PROMPT » Each line below that includes "refNameColumn" counts once; report the total and nothing more.

[Opening DATA IN THIS EXERCISE section]

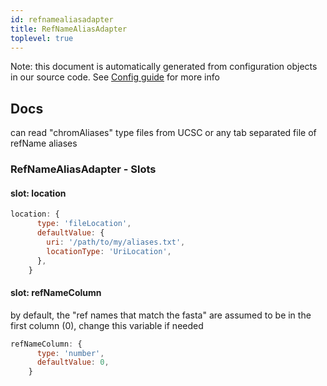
 ```yaml
---
id: refnamealiasadapter
title: RefNameAliasAdapter
toplevel: true
---
```


Note: this document is automatically generated from configuration objects in our
source code. See [Config guide](/docs/config_guide) for more info

## Docs

can read "chromAliases" type files from UCSC or any tab separated file of
refName aliases

### RefNameAliasAdapter - Slots

#### slot: location

```js
location: {
      type: 'fileLocation',
      defaultValue: {
        uri: '/path/to/my/aliases.txt',
        locationType: 'UriLocation',
      },
    }
```

#### slot: refNameColumn

by default, the "ref names that match the fasta" are assumed to be in the first
column (0), change this variable if needed

```js
refNameColumn: {
      type: 'number',
      defaultValue: 0,
    }
```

[Closing DATA IN THIS EXERCISE section]

TASK ANSWER » 2